Table 10: Virologic and Biochemical Endpoints at Week 24, Study AI463038
BARACLUDE
1 mga
n=51
Placeboa
n=17
a All subjects also received a lamivudine-containing HAART regimen.
b Roche COBAS Amplicor PCR assay (LLOQ = 300 copies/mL).
c Percentage of subjects with abnormal ALT (>1 X ULN) at baseline who achieved ALT normalization (n=35 for BARACLUDE and n=12 for placebo).
* p<0.0001
HBV DNAb
   Proportion undetectable (<300 copies/mL) 6% 0
   Mean change from baseline (log10 copies/mL) -3.65* +0.11
ALT normalization (≤1 X ULN) 34%c 8%c

For subjects originally assigned to BARACLUDE, at the end of the open-label phase (Week 48), 8% of subjects had HBV DNA <300 copies/mL by PCR, the mean change from baseline HBV DNA by PCR was -4.20 log10 copies/mL, and 37% of subjects with abnormal ALT at baseline had ALT normalization (≤1 X ULN).

16 HOW SUPPLIED/STORAGE AND HANDLING

BARACLUDE® (entecavir) Tablets and Oral Solution are available in the following strengths and configurations of plastic bottles with child-resistant closures:

Product Strength and
Dosage Form
Description Quantity NDC Number
0.5-mg film-coated tablet White to off-white, triangular-shaped tablet, debossed with “BMS” on one side and “1611” on the other side. 30 tablets

90 tablets
0003-1611-12

0003-1611-13
1.0-mg film-coated tablet Pink, triangular-shaped tablet, debossed with “BMS” on one side and “1612” on the other side. 30 tablets 0003-1612-12
0.05-mg/mL oral solution Ready-to-use, orange-flavored, clear, colorless to pale yellow aqueous solution in a 260-mL bottle. 210 mL 0003-1614-12

BARACLUDE Oral Solution is a ready-to-use product; dilution or mixing with water or any other solvent or liquid product is not recommended.
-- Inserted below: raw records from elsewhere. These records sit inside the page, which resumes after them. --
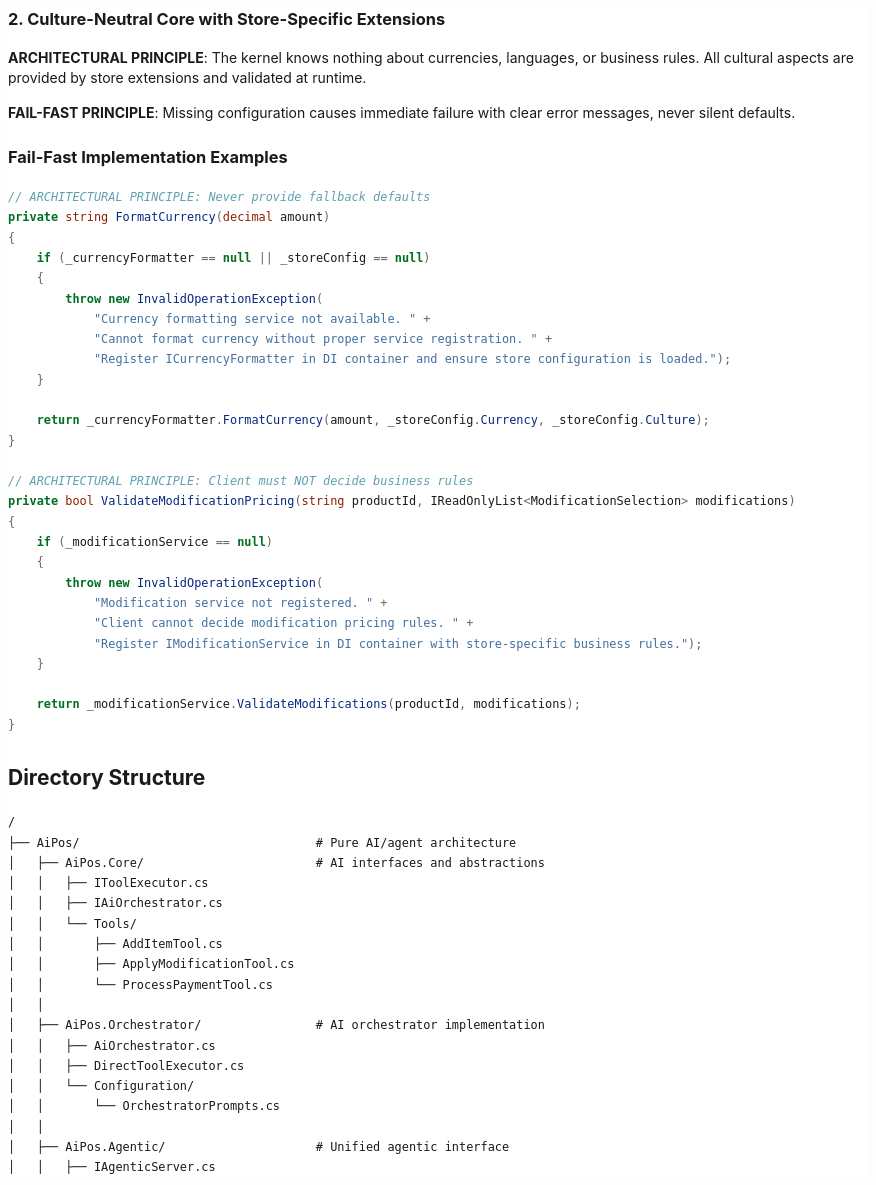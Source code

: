 ### 2. **Culture-Neutral Core with Store-Specific Extensions**

**ARCHITECTURAL PRINCIPLE**: The kernel knows nothing about currencies, languages, or business rules. All cultural aspects are provided by store extensions and validated at runtime.

**FAIL-FAST PRINCIPLE**: Missing configuration causes immediate failure with clear error messages, never silent defaults.

### **Fail-Fast Implementation Examples**

```csharp
// ARCHITECTURAL PRINCIPLE: Never provide fallback defaults
private string FormatCurrency(decimal amount)
{
    if (_currencyFormatter == null || _storeConfig == null)
    {
        throw new InvalidOperationException(
            "Currency formatting service not available. " +
            "Cannot format currency without proper service registration. " +
            "Register ICurrencyFormatter in DI container and ensure store configuration is loaded.");
    }

    return _currencyFormatter.FormatCurrency(amount, _storeConfig.Currency, _storeConfig.Culture);
}

// ARCHITECTURAL PRINCIPLE: Client must NOT decide business rules
private bool ValidateModificationPricing(string productId, IReadOnlyList<ModificationSelection> modifications)
{
    if (_modificationService == null)
    {
        throw new InvalidOperationException(
            "Modification service not registered. " +
            "Client cannot decide modification pricing rules. " +
            "Register IModificationService in DI container with store-specific business rules.");
    }

    return _modificationService.ValidateModifications(productId, modifications);
}
```

## Directory Structure

```
/
├── AiPos/                                 # Pure AI/agent architecture
│   ├── AiPos.Core/                        # AI interfaces and abstractions
│   │   ├── IToolExecutor.cs
│   │   ├── IAiOrchestrator.cs
│   │   └── Tools/
│   │       ├── AddItemTool.cs
│   │       ├── ApplyModificationTool.cs
│   │       └── ProcessPaymentTool.cs
│   │
│   ├── AiPos.Orchestrator/                # AI orchestrator implementation
│   │   ├── AiOrchestrator.cs
│   │   ├── DirectToolExecutor.cs
│   │   └── Configuration/
│   │       └── OrchestratorPrompts.cs
│   │
│   ├── AiPos.Agentic/                     # Unified agentic interface
│   │   ├── IAgenticServer.cs
```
Each bottle of the oral solution is accompanied by a dosing spoon that is calibrated in 1-mL increments up to 10 mL [see Patient Counseling Information (17.1)].

Storage

BARACLUDE Tablets should be stored in a tightly closed container at 25° C (77° F); excursions permitted between 15-30° C (59-86° F) [see USP Controlled Room Temperature].

BARACLUDE Oral Solution should be stored in the outer carton at 25° C (77° F); excursions permitted between 15-30° C (59-86° F) [see USP Controlled Room Temperature]. Protect from light. After opening, the oral solution can be used up to the expiration date on the bottle. The bottle and its contents should be discarded after the expiration date.